Species of gastropod

Knefastia dalli, common name Dall's turrid, is a species of sea snail, a marine gastropod mollusk in the family Pseudomelatomidae, the turrids and allies.

== Taxonomy ==
Knefastia dalli was described by the American malacologist Paul Bartsch in 1944, in the Proceedings of the Biological Society of Washington. Bartsch introduced the name for the Gulf of California shell that Reeve had figured in 1843 as "Pleurotoma funiculata", a name preoccupied by Pleurotoma funiculata Kiener, 1839.

==Description==
The shell is very broadly fusiform and is 40 to 70 mm in length.

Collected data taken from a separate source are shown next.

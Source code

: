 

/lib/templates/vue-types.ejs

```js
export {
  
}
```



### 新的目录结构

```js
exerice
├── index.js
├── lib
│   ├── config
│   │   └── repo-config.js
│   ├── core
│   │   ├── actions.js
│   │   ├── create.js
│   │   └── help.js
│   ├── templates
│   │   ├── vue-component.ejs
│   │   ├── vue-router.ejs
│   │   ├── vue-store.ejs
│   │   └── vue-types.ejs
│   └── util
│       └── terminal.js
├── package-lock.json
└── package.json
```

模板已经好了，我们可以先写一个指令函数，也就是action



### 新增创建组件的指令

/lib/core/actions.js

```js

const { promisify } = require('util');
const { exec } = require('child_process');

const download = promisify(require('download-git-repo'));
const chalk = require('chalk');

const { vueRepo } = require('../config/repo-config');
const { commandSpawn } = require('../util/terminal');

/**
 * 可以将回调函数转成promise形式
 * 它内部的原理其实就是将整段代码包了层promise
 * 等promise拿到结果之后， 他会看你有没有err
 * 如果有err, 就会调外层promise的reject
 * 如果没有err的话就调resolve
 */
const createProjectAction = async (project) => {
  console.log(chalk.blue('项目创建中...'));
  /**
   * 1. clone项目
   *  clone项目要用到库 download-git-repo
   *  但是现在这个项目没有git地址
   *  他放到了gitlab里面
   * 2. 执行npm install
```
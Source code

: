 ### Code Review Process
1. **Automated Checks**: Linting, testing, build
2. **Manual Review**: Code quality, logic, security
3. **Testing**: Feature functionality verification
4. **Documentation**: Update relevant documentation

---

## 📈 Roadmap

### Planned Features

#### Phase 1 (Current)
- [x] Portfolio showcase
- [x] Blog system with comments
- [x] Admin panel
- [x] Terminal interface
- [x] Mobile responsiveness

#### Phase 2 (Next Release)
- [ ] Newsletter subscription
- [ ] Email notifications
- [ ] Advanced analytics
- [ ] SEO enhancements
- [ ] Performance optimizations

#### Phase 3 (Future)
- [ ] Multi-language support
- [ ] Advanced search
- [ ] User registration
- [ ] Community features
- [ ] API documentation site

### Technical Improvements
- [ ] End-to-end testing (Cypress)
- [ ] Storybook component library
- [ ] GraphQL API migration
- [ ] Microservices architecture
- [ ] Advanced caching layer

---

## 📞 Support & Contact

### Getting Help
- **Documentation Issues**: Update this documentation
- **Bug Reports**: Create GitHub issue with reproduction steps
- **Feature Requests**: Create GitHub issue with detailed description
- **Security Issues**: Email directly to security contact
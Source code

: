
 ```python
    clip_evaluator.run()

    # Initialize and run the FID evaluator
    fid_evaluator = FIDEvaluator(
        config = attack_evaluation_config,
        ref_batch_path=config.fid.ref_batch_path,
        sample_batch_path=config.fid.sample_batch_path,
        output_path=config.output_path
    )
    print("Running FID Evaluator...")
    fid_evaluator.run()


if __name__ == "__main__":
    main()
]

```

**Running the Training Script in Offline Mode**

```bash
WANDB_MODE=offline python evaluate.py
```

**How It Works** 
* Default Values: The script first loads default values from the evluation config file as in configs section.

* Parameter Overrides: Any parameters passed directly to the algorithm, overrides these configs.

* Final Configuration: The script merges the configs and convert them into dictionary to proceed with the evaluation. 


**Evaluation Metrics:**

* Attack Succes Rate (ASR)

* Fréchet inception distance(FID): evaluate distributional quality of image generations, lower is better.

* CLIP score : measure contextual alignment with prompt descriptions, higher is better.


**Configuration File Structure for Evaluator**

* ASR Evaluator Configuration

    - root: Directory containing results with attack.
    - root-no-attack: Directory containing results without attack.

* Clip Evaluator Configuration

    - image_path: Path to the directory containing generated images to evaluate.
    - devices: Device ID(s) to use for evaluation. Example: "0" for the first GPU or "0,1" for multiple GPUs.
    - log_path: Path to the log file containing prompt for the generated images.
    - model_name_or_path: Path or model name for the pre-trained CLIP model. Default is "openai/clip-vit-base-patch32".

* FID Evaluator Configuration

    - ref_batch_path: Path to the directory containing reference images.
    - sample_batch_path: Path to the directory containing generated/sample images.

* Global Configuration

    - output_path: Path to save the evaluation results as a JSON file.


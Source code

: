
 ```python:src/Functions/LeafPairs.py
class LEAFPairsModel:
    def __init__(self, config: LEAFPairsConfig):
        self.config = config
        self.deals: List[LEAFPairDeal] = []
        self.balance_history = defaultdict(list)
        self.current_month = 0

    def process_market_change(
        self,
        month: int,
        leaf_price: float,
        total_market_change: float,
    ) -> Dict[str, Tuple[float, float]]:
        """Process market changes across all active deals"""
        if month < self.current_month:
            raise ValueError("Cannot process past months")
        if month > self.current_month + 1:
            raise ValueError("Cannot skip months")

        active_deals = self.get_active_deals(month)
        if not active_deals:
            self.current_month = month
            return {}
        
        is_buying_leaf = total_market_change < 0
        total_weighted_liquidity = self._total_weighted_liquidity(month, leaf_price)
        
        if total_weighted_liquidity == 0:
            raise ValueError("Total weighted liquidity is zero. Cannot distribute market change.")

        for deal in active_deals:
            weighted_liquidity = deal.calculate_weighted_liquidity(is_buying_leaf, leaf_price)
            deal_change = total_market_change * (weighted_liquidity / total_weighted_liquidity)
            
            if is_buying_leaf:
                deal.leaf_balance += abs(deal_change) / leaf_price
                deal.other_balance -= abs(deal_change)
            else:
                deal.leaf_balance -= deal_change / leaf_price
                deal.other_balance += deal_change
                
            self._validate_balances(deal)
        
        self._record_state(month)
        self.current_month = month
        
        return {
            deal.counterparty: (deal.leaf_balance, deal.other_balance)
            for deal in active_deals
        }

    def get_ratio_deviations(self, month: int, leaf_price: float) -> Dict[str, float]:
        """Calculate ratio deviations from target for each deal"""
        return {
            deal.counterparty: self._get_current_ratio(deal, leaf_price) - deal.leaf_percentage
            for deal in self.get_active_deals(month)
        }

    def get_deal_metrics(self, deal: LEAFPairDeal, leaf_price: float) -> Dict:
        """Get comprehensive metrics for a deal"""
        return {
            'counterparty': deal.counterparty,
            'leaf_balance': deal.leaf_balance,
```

It is covered by an olivaceous periostracum, sometimes tinged with brown; when this is removed the shell is pinkish-white, variously variegated, blotched and streaked with brown. The protoconch consists of a single smooth whorl. On the later whorls, an impressed line a little below the summit gives the appearance of a cord; the concave area between the summit and the suture bears strongly retractive growth lines marking the filled-in sinus, while the rest of each whorl carries strong nodulose axial ribs crossed by four spiral cords (three of them equal). About 8 nodules occur on the early whorls and 12 on the penultimate whorl. The rounded part of the base has three strong, evenly spaced spiral cords, and the siphonal canal bears about 12 cords that become progressively weaker and more closely spaced. The aperture is narrowly pear-shaped with an acute posterior angle; the thin outer lip is made sinuous by the spiral cords and has a distinct sinus just below the summit. The operculum is claw-shaped, and the radula has a small central tooth and Y-shaped marginal teeth. The holotype, from the Gulf of California, retains 7.5 postnuclear whorls and has a greater diameter of 24.5 mm and an aperture 30.7 mm long.

==Distribution==
This marine species occurs in the Gulf of California (Sea of Cortez), off western Mexico.